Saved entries
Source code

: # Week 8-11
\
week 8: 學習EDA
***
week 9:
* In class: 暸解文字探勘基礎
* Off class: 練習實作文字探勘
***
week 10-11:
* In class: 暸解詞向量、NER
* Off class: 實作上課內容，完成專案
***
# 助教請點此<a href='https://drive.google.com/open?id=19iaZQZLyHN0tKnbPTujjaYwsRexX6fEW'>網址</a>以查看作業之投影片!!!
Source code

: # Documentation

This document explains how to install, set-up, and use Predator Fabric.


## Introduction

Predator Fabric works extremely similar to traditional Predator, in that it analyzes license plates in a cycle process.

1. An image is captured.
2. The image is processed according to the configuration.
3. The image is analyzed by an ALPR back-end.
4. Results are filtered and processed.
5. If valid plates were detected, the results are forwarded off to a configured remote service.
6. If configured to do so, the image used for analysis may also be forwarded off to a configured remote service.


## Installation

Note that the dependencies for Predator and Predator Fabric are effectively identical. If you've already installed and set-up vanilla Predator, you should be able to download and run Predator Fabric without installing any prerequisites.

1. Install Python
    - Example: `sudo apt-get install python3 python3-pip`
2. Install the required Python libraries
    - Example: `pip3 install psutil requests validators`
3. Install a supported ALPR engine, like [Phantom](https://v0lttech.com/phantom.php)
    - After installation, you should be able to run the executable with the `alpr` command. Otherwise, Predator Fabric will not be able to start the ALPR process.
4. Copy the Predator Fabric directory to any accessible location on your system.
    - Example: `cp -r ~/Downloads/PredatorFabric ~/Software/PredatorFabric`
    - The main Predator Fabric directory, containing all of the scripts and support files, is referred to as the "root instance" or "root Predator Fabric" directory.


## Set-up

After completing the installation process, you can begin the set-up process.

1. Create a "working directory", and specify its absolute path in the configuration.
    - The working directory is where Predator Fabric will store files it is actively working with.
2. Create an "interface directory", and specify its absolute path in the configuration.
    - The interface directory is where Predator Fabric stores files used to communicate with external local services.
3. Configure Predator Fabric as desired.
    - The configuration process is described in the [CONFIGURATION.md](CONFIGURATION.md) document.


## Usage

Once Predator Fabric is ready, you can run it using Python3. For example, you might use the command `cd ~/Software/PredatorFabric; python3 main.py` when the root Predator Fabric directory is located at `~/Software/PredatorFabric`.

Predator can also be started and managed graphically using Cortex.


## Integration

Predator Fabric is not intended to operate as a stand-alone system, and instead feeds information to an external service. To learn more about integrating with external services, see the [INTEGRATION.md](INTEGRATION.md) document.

**WORK INSTRUCTIONS**
With no line skipped, copy the entries exactly as written.

**EXERCISE ANSWER**
Source code

: # Week 8-11
\
week 8: 學習EDA
***
week 9:
* In class: 暸解文字探勘基礎
* Off class: 練習實作文字探勘
***
week 10-11:
* In class: 暸解詞向量、NER
* Off class: 實作上課內容，完成專案
***
# 助教請點此<a href='https://drive.google.com/open?id=19iaZQZLyHN0tKnbPTujjaYwsRexX6fEW'>網址</a>以查看作業之投影片!!!
Source code

: # Documentation

This document explains how to install, set-up, and use Predator Fabric.


## Introduction

Predator Fabric works extremely similar to traditional Predator, in that it analyzes license plates in a cycle process.

1. An image is captured.
2. The image is processed according to the configuration.
3. The image is analyzed by an ALPR back-end.
4. Results are filtered and processed.
5. If valid plates were detected, the results are forwarded off to a configured remote service.
6. If configured to do so, the image used for analysis may also be forwarded off to a configured remote service.


## Installation

Note that the dependencies for Predator and Predator Fabric are effectively identical. If you've already installed and set-up vanilla Predator, you should be able to download and run Predator Fabric without installing any prerequisites.

1. Install Python
    - Example: `sudo apt-get install python3 python3-pip`
2. Install the required Python libraries
    - Example: `pip3 install psutil requests validators`
3. Install a supported ALPR engine, like [Phantom](https://v0lttech.com/phantom.php)
    - After installation, you should be able to run the executable with the `alpr` command. Otherwise, Predator Fabric will not be able to start the ALPR process.
4. Copy the Predator Fabric directory to any accessible location on your system.
    - Example: `cp -r ~/Downloads/PredatorFabric ~/Software/PredatorFabric`
    - The main Predator Fabric directory, containing all of the scripts and support files, is referred to as the "root instance" or "root Predator Fabric" directory.


## Set-up

After completing the installation process, you can begin the set-up process.

1. Create a "working directory", and specify its absolute path in the configuration.
    - The working directory is where Predator Fabric will store files it is actively working with.
2. Create an "interface directory", and specify its absolute path in the configuration.
    - The interface directory is where Predator Fabric stores files used to communicate with external local services.
3. Configure Predator Fabric as desired.
    - The configuration process is described in the [CONFIGURATION.md](CONFIGURATION.md) document.


## Usage

Once Predator Fabric is ready, you can run it using Python3. For example, you might use the command `cd ~/Software/PredatorFabric; python3 main.py` when the root Predator Fabric directory is located at `~/Software/PredatorFabric`.

Predator can also be started and managed graphically using Cortex.


## Integration

Predator Fabric is not intended to operate as a stand-alone system, and instead feeds information to an external service. To learn more about integrating with external services, see the [INTEGRATION.md](INTEGRATION.md) document.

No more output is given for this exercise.